WORK REQUEST:
Using the data that follows, state the number of lines holding the word "Source", and give no other output.

════════

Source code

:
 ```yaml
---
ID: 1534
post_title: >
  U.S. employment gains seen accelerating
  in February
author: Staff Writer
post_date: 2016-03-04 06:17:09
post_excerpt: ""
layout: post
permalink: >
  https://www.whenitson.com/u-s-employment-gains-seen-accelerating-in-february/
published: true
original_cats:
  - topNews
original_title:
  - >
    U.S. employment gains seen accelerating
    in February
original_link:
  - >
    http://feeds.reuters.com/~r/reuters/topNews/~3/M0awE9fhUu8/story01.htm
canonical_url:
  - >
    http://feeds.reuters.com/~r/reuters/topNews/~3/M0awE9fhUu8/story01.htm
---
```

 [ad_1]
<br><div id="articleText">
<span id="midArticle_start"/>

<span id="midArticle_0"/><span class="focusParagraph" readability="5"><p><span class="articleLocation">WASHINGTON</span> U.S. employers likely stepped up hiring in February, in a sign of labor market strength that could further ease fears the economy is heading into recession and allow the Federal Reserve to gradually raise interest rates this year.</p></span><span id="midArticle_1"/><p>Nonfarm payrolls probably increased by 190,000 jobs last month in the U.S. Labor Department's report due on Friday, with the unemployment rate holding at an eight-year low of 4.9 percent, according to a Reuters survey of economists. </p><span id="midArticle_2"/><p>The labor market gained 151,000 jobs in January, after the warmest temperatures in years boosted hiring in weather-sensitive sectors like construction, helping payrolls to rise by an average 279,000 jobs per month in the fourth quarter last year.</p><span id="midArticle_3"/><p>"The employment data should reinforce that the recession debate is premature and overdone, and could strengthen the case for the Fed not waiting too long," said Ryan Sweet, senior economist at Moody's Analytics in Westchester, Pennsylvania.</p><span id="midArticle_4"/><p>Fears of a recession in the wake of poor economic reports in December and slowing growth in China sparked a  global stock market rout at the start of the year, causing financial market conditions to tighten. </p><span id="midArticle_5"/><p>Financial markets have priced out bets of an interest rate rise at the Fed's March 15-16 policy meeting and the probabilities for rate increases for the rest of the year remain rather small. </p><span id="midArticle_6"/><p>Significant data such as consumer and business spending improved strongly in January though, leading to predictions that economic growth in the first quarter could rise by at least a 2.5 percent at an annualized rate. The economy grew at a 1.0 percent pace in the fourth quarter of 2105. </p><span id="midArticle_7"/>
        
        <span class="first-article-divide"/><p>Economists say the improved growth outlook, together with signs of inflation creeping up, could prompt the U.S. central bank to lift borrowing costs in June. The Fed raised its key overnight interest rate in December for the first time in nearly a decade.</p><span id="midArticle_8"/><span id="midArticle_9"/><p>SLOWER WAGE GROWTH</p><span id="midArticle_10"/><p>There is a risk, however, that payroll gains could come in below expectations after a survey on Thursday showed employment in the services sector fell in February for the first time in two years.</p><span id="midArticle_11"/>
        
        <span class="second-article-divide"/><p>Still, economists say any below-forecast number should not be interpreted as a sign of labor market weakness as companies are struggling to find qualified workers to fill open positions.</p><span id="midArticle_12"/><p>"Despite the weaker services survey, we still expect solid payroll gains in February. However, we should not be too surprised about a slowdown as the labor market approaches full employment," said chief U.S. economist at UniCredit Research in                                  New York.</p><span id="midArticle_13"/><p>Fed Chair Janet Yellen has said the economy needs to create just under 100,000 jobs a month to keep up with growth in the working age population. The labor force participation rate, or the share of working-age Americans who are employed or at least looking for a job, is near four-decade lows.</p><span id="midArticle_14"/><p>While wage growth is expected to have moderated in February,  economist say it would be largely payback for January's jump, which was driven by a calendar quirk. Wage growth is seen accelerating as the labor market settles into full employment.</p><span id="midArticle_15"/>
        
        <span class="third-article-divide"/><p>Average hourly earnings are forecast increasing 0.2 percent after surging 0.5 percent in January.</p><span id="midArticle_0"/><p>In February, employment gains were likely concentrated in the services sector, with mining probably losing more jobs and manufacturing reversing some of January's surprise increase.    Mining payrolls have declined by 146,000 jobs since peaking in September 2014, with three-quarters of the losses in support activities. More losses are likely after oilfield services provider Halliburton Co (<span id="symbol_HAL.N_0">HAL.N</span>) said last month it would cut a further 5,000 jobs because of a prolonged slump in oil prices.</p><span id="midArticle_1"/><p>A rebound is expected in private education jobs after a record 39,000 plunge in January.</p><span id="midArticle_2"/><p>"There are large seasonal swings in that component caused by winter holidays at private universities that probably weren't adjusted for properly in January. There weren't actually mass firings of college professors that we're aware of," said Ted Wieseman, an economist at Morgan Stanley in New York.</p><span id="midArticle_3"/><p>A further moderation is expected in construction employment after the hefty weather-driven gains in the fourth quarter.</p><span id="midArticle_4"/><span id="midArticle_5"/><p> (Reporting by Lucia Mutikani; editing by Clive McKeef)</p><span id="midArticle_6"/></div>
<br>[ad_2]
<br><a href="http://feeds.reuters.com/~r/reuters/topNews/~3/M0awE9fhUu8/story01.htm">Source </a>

════════

YOUR RESPONSE:
2